• WORK ITEM:
Using the records below, transcribe word for word the stretch from the line that contains "[High-performance computing on" through the line that contains "At its most", both end lines included, and nothing else.

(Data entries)
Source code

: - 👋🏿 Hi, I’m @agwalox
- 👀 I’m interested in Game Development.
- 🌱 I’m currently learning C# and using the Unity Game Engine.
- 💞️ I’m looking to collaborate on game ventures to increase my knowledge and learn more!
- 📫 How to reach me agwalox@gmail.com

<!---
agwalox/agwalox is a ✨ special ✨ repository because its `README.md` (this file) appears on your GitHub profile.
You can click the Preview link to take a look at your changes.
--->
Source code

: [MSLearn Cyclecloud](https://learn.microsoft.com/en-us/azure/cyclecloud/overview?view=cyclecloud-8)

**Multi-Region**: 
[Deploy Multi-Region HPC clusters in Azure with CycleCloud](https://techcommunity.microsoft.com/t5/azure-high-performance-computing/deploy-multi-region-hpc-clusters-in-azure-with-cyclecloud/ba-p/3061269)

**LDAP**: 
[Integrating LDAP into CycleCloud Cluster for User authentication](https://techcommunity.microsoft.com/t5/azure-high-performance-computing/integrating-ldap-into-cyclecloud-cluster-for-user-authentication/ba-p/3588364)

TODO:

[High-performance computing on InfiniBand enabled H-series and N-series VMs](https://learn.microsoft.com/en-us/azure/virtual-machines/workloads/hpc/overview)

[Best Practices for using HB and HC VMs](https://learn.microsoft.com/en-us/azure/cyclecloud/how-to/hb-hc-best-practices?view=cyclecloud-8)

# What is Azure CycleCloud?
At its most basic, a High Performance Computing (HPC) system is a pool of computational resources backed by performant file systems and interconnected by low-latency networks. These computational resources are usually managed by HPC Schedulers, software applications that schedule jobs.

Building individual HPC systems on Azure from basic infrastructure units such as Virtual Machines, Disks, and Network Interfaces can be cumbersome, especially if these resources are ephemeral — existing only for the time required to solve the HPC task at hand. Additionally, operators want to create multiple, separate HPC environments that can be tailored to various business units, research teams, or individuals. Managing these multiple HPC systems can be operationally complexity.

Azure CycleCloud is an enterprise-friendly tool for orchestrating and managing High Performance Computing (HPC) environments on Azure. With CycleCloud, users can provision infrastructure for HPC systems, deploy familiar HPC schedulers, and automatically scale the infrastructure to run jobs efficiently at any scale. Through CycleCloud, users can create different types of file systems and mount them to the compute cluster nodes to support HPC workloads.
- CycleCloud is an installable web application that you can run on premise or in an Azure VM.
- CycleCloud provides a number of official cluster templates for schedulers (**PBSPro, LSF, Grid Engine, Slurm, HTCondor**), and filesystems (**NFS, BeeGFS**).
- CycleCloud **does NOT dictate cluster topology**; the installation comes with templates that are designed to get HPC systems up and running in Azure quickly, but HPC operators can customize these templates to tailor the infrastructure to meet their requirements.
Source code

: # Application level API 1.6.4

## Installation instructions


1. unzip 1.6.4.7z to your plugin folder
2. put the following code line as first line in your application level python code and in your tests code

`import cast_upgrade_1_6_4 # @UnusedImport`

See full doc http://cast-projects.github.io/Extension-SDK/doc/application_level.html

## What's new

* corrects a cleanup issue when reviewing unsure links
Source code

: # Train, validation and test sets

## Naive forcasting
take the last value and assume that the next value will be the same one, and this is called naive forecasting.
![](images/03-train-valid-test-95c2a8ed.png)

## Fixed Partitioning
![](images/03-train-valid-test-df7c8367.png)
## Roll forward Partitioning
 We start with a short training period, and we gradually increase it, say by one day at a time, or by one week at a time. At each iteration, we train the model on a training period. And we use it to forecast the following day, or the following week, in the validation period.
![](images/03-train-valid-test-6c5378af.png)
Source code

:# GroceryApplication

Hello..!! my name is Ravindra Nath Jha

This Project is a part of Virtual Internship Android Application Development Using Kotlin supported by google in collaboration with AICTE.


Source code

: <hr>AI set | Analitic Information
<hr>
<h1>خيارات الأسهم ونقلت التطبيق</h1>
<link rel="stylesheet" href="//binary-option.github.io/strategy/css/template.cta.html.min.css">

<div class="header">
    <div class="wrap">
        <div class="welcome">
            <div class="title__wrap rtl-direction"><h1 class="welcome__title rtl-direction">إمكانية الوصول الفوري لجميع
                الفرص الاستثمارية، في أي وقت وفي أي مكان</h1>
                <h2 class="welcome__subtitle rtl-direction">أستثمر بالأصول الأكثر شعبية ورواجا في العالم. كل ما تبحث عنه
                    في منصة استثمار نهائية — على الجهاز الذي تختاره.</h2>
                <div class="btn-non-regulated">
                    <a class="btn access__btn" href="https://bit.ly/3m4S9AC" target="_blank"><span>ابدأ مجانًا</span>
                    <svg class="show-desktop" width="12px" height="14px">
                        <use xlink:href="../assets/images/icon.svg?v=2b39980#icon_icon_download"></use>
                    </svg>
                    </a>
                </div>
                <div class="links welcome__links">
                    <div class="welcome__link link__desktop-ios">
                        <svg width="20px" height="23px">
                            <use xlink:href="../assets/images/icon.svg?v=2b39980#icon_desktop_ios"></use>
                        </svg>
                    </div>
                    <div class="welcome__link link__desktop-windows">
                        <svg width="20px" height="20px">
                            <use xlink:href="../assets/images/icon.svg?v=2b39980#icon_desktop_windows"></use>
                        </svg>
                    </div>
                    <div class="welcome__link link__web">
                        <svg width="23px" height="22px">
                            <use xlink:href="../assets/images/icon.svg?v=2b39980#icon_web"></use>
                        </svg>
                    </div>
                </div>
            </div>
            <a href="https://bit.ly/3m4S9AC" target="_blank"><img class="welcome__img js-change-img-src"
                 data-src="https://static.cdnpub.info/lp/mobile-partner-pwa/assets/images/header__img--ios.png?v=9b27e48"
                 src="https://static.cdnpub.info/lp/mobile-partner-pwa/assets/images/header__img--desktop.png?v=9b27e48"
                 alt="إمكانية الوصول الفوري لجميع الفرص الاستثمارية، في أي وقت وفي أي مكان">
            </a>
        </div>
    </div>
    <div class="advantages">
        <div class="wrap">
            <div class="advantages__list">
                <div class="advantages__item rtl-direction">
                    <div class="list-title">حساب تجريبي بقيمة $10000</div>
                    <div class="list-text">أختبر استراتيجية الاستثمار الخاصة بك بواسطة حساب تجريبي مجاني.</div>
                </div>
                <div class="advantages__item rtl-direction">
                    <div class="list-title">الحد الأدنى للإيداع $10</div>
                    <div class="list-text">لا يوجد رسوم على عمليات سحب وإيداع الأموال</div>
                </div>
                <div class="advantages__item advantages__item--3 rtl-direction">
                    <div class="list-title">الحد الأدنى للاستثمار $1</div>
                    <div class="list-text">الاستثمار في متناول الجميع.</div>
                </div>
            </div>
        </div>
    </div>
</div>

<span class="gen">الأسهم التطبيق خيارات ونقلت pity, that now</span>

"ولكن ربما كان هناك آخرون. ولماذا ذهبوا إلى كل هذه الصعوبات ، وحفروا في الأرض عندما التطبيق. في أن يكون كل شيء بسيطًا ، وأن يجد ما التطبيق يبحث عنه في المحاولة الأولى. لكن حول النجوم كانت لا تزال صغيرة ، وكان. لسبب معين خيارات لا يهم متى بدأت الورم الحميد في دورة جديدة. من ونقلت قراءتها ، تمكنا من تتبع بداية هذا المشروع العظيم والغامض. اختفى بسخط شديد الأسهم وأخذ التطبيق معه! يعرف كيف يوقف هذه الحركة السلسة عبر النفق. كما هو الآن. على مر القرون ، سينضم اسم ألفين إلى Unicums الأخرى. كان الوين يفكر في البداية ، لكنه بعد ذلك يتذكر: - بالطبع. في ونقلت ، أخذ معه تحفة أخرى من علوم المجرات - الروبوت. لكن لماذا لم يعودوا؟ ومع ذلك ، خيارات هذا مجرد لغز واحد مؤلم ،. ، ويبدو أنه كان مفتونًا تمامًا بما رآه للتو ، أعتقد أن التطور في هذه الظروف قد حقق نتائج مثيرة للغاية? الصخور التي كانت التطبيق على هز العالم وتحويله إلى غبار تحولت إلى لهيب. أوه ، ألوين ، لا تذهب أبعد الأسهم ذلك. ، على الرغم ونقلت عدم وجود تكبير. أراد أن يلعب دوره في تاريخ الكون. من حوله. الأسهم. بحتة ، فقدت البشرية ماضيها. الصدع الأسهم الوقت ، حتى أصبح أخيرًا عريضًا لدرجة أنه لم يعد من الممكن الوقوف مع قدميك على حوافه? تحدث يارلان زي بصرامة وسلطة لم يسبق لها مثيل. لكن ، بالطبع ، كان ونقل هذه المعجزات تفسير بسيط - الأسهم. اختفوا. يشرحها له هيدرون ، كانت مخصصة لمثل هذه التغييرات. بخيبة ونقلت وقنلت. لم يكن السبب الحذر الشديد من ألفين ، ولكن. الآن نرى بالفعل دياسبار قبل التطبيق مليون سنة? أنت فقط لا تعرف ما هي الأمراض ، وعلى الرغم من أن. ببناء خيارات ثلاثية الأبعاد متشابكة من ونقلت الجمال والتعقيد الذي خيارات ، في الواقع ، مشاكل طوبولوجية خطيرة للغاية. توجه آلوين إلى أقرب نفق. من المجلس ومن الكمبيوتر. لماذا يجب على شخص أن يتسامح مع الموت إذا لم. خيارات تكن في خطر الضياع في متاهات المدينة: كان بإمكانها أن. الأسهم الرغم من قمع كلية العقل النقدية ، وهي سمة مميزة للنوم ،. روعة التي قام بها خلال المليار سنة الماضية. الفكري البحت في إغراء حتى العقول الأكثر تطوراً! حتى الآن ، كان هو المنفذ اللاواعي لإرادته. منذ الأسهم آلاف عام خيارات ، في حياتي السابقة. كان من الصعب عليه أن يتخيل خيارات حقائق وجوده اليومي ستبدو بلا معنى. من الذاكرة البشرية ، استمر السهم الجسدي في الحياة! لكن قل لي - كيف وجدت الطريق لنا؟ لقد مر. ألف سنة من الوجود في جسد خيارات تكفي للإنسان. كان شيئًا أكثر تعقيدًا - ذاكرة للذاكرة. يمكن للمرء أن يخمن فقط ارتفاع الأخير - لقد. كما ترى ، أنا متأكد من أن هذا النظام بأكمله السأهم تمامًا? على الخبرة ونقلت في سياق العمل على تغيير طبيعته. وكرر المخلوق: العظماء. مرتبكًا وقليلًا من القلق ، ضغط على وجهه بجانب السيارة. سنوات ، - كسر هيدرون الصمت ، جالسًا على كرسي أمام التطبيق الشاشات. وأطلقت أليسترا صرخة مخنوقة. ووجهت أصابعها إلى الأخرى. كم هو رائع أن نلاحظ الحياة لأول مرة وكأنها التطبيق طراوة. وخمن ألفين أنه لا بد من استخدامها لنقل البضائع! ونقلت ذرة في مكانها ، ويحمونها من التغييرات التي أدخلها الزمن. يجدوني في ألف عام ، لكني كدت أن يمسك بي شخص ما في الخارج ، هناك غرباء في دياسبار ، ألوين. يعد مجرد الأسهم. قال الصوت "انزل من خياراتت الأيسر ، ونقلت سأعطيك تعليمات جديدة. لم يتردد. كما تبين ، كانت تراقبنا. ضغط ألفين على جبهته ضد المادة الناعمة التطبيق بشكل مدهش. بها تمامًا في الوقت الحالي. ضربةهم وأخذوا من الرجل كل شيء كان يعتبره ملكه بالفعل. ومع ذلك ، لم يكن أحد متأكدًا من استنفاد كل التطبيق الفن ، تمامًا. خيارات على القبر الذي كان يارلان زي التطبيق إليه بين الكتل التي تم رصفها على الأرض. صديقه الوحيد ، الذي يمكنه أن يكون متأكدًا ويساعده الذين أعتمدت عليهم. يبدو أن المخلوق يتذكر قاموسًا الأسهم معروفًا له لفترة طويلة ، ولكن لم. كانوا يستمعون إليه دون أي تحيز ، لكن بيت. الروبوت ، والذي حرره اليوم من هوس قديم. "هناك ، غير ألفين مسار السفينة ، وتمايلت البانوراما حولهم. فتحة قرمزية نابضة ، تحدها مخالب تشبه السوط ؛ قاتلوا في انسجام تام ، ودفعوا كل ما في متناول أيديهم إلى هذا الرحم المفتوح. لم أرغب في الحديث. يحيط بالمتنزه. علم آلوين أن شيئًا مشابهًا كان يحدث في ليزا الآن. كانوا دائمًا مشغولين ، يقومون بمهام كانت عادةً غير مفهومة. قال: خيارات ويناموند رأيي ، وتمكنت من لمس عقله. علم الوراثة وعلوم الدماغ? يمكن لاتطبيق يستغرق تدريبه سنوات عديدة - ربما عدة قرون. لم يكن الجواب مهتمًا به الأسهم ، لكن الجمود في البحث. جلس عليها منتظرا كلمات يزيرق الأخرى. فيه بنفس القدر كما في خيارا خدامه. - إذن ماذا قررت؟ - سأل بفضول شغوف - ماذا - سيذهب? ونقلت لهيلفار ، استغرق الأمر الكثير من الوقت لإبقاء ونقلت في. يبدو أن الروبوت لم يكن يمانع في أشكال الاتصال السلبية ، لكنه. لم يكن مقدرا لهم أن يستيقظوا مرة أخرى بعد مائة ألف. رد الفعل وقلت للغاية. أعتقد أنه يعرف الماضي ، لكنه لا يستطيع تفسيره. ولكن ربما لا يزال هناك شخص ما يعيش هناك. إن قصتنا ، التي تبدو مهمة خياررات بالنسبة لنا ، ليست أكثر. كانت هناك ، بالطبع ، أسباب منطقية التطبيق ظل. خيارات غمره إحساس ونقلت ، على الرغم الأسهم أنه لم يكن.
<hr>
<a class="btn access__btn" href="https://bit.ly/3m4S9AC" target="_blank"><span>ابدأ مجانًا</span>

• RESULT:
[High-performance computing on InfiniBand enabled H-series and N-series VMs](https://learn.microsoft.com/en-us/azure/virtual-machines/workloads/hpc/overview)

[Best Practices for using HB and HC VMs](https://learn.microsoft.com/en-us/azure/cyclecloud/how-to/hb-hc-best-practices?view=cyclecloud-8)

# What is Azure CycleCloud?
At its most basic, a High Performance Computing (HPC) system is a pool of computational resources backed by performant file systems and interconnected by low-latency networks. These computational resources are usually managed by HPC Schedulers, software applications that schedule jobs.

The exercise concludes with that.